BEGIN Records supplied
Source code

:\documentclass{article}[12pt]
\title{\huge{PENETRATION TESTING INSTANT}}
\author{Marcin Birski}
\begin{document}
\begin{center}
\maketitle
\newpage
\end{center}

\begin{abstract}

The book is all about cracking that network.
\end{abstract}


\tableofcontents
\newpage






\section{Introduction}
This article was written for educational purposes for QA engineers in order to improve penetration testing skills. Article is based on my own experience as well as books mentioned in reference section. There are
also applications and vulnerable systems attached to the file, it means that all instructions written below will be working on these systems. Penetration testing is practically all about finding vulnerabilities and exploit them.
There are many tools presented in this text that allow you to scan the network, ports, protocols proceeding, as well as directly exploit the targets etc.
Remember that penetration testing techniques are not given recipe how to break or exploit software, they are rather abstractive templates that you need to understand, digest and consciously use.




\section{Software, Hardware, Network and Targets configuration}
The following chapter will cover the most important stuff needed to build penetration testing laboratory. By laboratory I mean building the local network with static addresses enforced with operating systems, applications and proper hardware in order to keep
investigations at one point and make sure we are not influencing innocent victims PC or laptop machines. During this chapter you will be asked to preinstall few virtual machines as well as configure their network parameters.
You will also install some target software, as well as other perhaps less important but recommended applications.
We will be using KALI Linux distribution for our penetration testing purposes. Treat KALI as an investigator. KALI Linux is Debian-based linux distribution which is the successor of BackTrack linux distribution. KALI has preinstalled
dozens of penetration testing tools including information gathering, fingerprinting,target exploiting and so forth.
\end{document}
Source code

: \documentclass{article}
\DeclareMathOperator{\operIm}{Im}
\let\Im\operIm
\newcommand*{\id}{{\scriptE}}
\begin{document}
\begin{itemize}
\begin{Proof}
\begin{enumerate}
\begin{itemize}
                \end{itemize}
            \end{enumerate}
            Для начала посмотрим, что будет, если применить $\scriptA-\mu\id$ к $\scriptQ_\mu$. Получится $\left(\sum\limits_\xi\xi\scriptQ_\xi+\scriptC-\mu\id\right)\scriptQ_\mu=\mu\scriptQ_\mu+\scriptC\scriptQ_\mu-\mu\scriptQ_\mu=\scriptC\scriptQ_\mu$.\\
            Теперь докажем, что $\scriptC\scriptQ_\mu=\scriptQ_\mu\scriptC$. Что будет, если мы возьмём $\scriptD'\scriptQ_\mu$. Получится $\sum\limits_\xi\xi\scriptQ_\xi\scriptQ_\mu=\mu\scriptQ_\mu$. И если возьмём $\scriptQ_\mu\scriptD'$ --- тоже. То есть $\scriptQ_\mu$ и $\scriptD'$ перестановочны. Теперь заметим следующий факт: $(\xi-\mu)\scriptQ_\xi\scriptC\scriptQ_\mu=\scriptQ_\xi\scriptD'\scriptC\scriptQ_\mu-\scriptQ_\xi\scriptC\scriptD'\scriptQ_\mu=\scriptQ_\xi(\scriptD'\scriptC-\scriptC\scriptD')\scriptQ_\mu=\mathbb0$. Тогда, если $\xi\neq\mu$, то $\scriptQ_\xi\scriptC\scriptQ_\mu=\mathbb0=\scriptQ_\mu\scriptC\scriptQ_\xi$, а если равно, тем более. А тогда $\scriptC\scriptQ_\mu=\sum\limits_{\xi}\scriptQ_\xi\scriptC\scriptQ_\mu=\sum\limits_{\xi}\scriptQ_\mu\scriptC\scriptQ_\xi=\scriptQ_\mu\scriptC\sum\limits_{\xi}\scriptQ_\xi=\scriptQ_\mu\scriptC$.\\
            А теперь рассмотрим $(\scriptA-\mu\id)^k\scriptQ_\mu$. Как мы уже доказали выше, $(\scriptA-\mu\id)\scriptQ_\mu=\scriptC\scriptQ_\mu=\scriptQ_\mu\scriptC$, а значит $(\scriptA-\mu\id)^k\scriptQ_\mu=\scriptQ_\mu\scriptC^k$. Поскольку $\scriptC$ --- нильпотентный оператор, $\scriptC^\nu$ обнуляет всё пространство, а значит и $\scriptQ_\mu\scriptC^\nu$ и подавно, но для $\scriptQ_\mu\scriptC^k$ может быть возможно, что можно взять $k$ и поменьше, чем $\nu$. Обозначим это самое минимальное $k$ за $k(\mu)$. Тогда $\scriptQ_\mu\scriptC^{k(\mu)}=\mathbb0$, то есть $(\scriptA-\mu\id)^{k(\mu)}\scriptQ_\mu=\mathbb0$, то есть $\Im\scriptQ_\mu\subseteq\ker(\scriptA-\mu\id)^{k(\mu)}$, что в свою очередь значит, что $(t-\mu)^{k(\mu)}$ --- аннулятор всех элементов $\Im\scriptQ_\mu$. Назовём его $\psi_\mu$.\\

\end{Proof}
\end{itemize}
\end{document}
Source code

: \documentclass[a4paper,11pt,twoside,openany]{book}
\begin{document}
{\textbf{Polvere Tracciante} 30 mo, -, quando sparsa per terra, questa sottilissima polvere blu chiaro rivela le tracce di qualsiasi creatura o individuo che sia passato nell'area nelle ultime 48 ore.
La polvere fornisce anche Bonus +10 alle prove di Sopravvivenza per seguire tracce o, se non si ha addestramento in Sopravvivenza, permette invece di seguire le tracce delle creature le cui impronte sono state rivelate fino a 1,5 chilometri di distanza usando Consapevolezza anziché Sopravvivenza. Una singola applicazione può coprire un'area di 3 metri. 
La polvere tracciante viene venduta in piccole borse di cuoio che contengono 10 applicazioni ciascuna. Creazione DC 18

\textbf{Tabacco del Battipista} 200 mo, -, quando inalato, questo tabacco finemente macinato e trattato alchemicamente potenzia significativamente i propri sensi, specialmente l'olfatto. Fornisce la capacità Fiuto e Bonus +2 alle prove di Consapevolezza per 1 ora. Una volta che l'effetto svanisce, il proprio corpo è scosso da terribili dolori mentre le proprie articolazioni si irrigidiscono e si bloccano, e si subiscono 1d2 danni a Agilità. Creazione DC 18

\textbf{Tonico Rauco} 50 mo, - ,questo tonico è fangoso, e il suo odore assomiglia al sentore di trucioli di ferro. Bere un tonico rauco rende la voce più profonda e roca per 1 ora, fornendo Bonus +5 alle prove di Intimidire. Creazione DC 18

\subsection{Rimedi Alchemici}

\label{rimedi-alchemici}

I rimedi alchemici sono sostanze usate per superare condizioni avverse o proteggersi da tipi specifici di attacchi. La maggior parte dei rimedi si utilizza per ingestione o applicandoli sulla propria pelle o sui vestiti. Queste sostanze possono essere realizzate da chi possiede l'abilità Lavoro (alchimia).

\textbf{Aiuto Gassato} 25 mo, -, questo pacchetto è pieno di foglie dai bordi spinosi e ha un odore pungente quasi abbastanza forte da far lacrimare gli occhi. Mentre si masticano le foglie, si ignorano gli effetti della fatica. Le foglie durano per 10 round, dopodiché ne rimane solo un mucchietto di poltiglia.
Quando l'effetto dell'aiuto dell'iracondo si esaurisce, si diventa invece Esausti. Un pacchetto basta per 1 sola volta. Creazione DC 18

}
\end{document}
END Records supplied
• **What the task asks**: Look through the data above. Find each line with the string "documentclass" and copy it.

• **Expected answer**:
:\documentclass{article}[12pt]
: \documentclass{article}
: \documentclass[a4paper,11pt,twoside,openany]{book}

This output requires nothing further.